Hi, I'm wondering if anyone can help shed light on what I think is a fairly simple situation:
- Mother is 85 and I am way overdue on planning out her will/estate
- She has equity in a house (but the house is not in her name), has an IRA, and MM acct. Her assets are collectively worth around $300k
- Four children, all over 40, of which I am one
- Planning a fairly simple will with equal division of assets amongst the four children setting myself up as the executor (with unanimous agreement on the executor gig amongst mom/children).
- Planning on changing the MM/checking acct to POD with the four children as beneficiaries.

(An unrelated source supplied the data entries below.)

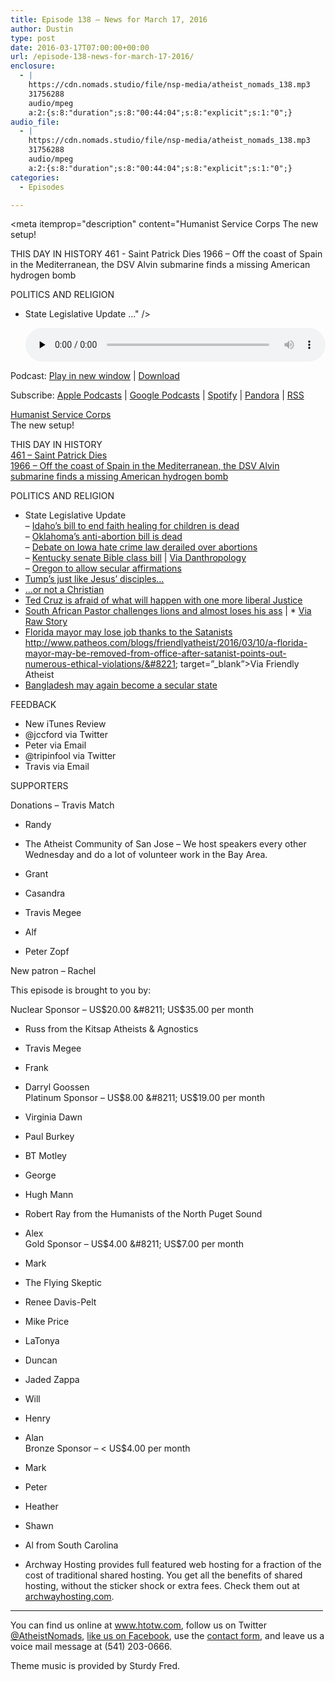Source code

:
 ```yaml
---
title: Episode 138 – News for March 17, 2016
author: Dustin
type: post
date: 2016-03-17T07:00:00+00:00
url: /episode-138-news-for-march-17-2016/
enclosure:
  - |
    https://cdn.nomads.studio/file/nsp-media/atheist_nomads_138.mp3
    31756288
    audio/mpeg
    a:2:{s:8:"duration";s:8:"00:44:04";s:8:"explicit";s:1:"0";}
audio_file:
  - |
    https://cdn.nomads.studio/file/nsp-media/atheist_nomads_138.mp3
    31756288
    audio/mpeg
    a:2:{s:8:"duration";s:8:"00:44:04";s:8:"explicit";s:1:"0";}
categories:
  - Episodes

---
```

<div itemscope itemtype="http://schema.org/AudioObject">
  <meta itemprop="name" content="Episode 138 &#8211; News for March 17, 2016" />
  
  <meta itemprop="uploadDate" content="2016-03-17T01:00:00-06:00" />
  
  <meta itemprop="encodingFormat" content="audio/mpeg" />
  
  <meta itemprop="duration" content="PT44M04S" />
  
  <meta itemprop="description" content="Humanist Service Corps
The new setup!

THIS DAY IN HISTORY
461 - Saint Patrick Dies
1966 – Off the coast of Spain in the Mediterranean, the DSV Alvin submarine finds a missing American hydrogen bomb

POLITICS AND RELIGION

* State Legislative Update
..." />
  
  <meta itemprop="contentUrl" content="https://dts.podtrac.com/redirect.mp3/cdn.nomads.studio/file/nsp-media/atheist_nomads_138.mp3" />
  
  <meta itemprop="contentSize" content="30.3" />
  </p> 
  
  <div class="powerpress_player" id="powerpress_player_8397">
    <audio class="wp-audio-shortcode" id="audio-5097-141" preload="none" style="width: 100%;" controls="controls"><source type="audio/mpeg" src="https://dts.podtrac.com/redirect.mp3/cdn.nomads.studio/file/nsp-media/atheist_nomads_138.mp3?_=141" /><a href="https://dts.podtrac.com/redirect.mp3/cdn.nomads.studio/file/nsp-media/atheist_nomads_138.mp3">https://dts.podtrac.com/redirect.mp3/cdn.nomads.studio/file/nsp-media/atheist_nomads_138.mp3</a></audio>
  </div>
</div>

<p class="powerpress_links powerpress_links_mp3">
  Podcast: <a href="https://dts.podtrac.com/redirect.mp3/cdn.nomads.studio/file/nsp-media/atheist_nomads_138.mp3" class="powerpress_link_pinw" target="_blank" title="Play in new window" onclick="return powerpress_pinw('https://htotw.com/?powerpress_pinw=5097-podcast');" rel="nofollow">Play in new window</a> | <a href="https://dts.podtrac.com/redirect.mp3/cdn.nomads.studio/file/nsp-media/atheist_nomads_138.mp3" class="powerpress_link_d" title="Download" rel="nofollow" download="atheist_nomads_138.mp3">Download</a>
</p>

<p class="powerpress_links powerpress_subscribe_links">
  Subscribe: <a href="https://podcasts.apple.com/us/podcast/humanists-take-on-the-world/id530050098?mt=2&ls=1" class="powerpress_link_subscribe powerpress_link_subscribe_itunes" target="_blank" title="Subscribe on Apple Podcasts" rel="nofollow">Apple Podcasts</a> | <a href="https://www.google.com/podcasts?feed=aHR0cDovL2F0aGVpc3Rub21hZHMubGlic3luLmNvbS9yc3M%3D" class="powerpress_link_subscribe powerpress_link_subscribe_googleplay" target="_blank" title="Subscribe on Google Podcasts" rel="nofollow">Google Podcasts</a> | <a href="https://open.spotify.com/show/3LzK2xZGike6Tc1GEMtMbr?si=LieN9SNuTpq96smuaUsH8A" class="powerpress_link_subscribe powerpress_link_subscribe_spotify" target="_blank" title="Subscribe on Spotify" rel="nofollow">Spotify</a> | <a href="https://www.pandora.com/podcast/atheist-nomads/PC:10122?corr=62071012&part=ug" class="powerpress_link_subscribe powerpress_link_subscribe_pandora" target="_blank" title="Subscribe on Pandora" rel="nofollow">Pandora</a> | <a href="https://htotw.com/feed/podcast/" class="powerpress_link_subscribe powerpress_link_subscribe_rss" target="_blank" title="Subscribe via RSS" rel="nofollow">RSS</a>
</p>

<a href="https://foundationbeyondbelief.org/humanistservicecorps" target="_blank" rel="noopener">Humanist Service Corps</a>  
The new setup!

THIS DAY IN HISTORY  
<a href="http://www.history.com/this-day-in-history/saint-patrick-dies" target="_blank" rel="noopener">461 &#8211; Saint Patrick Dies</a>  
<a href="https://en.wikipedia.org/wiki/DSV_Alvin" target="_blank" rel="noopener">1966 – Off the coast of Spain in the Mediterranean, the DSV Alvin submarine finds a missing American hydrogen bomb</a>

POLITICS AND RELIGION

* State Legislative Update  
&#8211; <a href="https://www.change.org/p/idaho-governor-idaho-state-legislature-remove-religious-shield-laws-that-prevent-prosecution-of-child-abuse-due-to-medical-neglect-by-faith-healing-parents/u/15775340?recruiter=46309224&utm_source=share_update&utm_medium=facebook&utm_campaign=facebook_link" target="_blank" rel="noopener">Idaho’s bill to end faith healing for children is dead</a>  
&#8211; <a href="http://kfor.com/2016/03/08/oklahoma-bill-proposes-abortion-providers-face-murder-charges/" target="_blank" rel="noopener">Oklahoma’s anti-abortion bill is dead</a>  
&#8211; <a href="http://www.desmoinesregister.com/story/opinion/columnists/rekha-basu/2016/03/10/senators-offensive-bid-make-abortion-hate-crime/81588562/" target="_blank" rel="noopener">Debate on Iowa hate crime law derailed over abortions</a>  
&#8211; <a href="http://www.kentucky.com/news/local/education/article65408727.html" target="_blank" rel="noopener">Kentucky senate Bible class bill</a> | <a href="http://www.patheos.com/blogs/danthropology/2016/03/kentucky-officials-approve-bible-class-in-public-schools/?utm_content=buffer37902&utm_medium=social&utm_source=facebook.com&utm_campaign=buffer" target="_blank" rel="noopener">Via Danthropology</a>  
&#8211; <a href="http://www.patheos.com/blogs/friendlyatheist/2016/03/13/oregon-set-to-pass-law-making-saying-so-help-me-god-optional-for-witnesses-at-committee-hearings/" target="_blank" rel="noopener">Oregon to allow secular affirmations</a>  
* <a href="http://www.rightwingwatch.org/content/rick-joyner-donald-trump-acts-just-jesus-and-his-disciples" target="_blank" rel="noopener">Tump’s just like Jesus’ disciples&#8230;</a>  
* <a href="http://www.rightwingwatch.org/content/gary-cass-seeks-donations-project-warn-voters-donald-trump-not-christian" target="_blank" rel="noopener">&#8230;or not a Christian</a>  
* <a href="http://www.patheos.com/blogs/friendlyatheist/2016/03/08/ted-cruz-one-more-liberal-supreme-court-justice-will-lead-to-the-imprisonment-of-christians/" target="_blank" rel="noopener">Ted Cruz is afraid of what will happen with one more liberal Justice</a>  
* <a href="http://www.ghanaweb.com/GhanaHomePage/worldNews/Lion-nearly-killed-prophet-after-botched-miracle-421860" target="_blank" rel="noopener">South African Pastor challenges lions and almost loses his ass</a> | * <a href="http://www.rawstory.com/2016/03/christian-prophet-loses-his-buttocks-to-a-hungry-lion-while-trying-to-prove-god-would-save-him/" target="_blank" rel="noopener">Via Raw Story</a>  
* <a href="http://www.sun-sentinel.com/local/broward/deerfield-beach/fl-deerfield-jean-robb-ethics-20160309-story.html" target="_blank" rel="noopener">Florida mayor may lose job thanks to the Satanists<br /> http://www.patheos.com/blogs/friendlyatheist/2016/03/10/a-florida-mayor-may-be-removed-from-office-after-satanist-points-out-numerous-ethical-violations/&#8221; target=&#8221;_blank&#8221;>Via Friendly Atheist</a>  
* <a href="http://www.dailymail.co.uk/news/article-3473136/Bangladesh-considering-abandoning-Islam-official-religion-following-wake-extremist-attacks.html" target="_blank" rel="noopener">Bangladesh may again become a secular state</a>

FEEDBACK

* New iTunes Review  
* @jccford via Twitter  
* Peter via Email  
* @tripinfool via Twitter  
* Travis via Email

SUPPORTERS

Donations &#8211; Travis Match  
* Randy  
* The Atheist Community of San Jose &#8211; We host speakers every other Wednesday and do a lot of volunteer work in the Bay Area.  
* Grant  
* Casandra  
* Travis Megee

* Alf  
* Peter Zopf

New patron &#8211; Rachel

This episode is brought to you by:

Nuclear Sponsor &#8211; US$20.00 &#8211; US$35.00 per month  
* Russ from the Kitsap Atheists & Agnostics  
* Travis Megee  
* Frank  
* Darryl Goossen  
Platinum Sponsor &#8211; US$8.00 &#8211; US$19.00 per month  
* Virginia Dawn  
* Paul Burkey  
* BT Motley  
* George  
* Hugh Mann  
* Robert Ray from the Humanists of the North Puget Sound  
* Alex  
Gold Sponsor &#8211; US$4.00 &#8211; US$7.00 per month  
* Mark  
* The Flying Skeptic  
* Renee Davis-Pelt  
* Mike Price  
* LaTonya  
* Duncan  
* Jaded Zappa  
* Will  
* Henry  
* Alan  
Bronze Sponsor &#8211; < US$4.00 per month  
* Mark  
* Peter  
* Heather  
* Shawn  
* Al from South Carolina

* Archway Hosting provides full featured web hosting for a fraction of the cost of traditional shared hosting. You get all the benefits of shared hosting, without the sticker shock or extra fees. Check them out at <a href="http://archwayhosting.com/" target="_blank" rel="noopener">archwayhosting.com</a>.

<hr width="500" />

You can find us online at <a href="https://www.htotw.com/" target="_blank" rel="noopener">www.htotw.com</a>, follow us on Twitter <a href="https://htotw.com/twitter" target="_blank" rel="noopener">@AtheistNomads</a>, <a href="https://htotw.com/facebook" target="_blank" rel="noopener">like us on Facebook</a>, use the [contact form](https://htotw.com/contact), and leave us a voice mail message at (541) 203-0666.

Theme music is provided by Sturdy Fred.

The same goes (if possible) for the IRA account.
- Planning on getting a financial POA

Questions:
- Do I need to worry about a living trust? Considering that there is no house or car or other major possessions with titles/deeds, I'm not seeing the value.
- Regardless of whether I need one, what is the relationship between the trust, the POD accts, and the executor? Does that relationship exist by law, or does it have to be spelled out in the will? As I understand the POD forms, they rely on the executor to determine percentages for who gets what.

I will likely retain an estate lawyer to do all this, but would like to walk in armed with some knowledge. TIA.
 


curb1

Senior Member
1) You don't need a trust.

2) Can all of her assets be distributed with beneficiary/POD accounts?

3) The executor should have very little to do.

3) What about the house? Will you be trying to get back the equity in the house?

4) Any other assets not available for POD?

5) You might look into the IRA account. It could easily be more beneficial to open a "Survivors IRA" (called a variety of names).
When you inherit an IRA, you may also be inheriting a large tax liability. Taxation of inherited IRAs largely depends on your relationship to the original account owner. When you inherit an IRA, you must follow the IRS rules regarding distribution and taxation, or you may be assessed penalties on your inheritance in addition to any tax owed. There is considerable information about this on the internet. It is simple, but important. Should be custodian (of the IRA) to custodian (of the newly formed beneficiaries' IRA).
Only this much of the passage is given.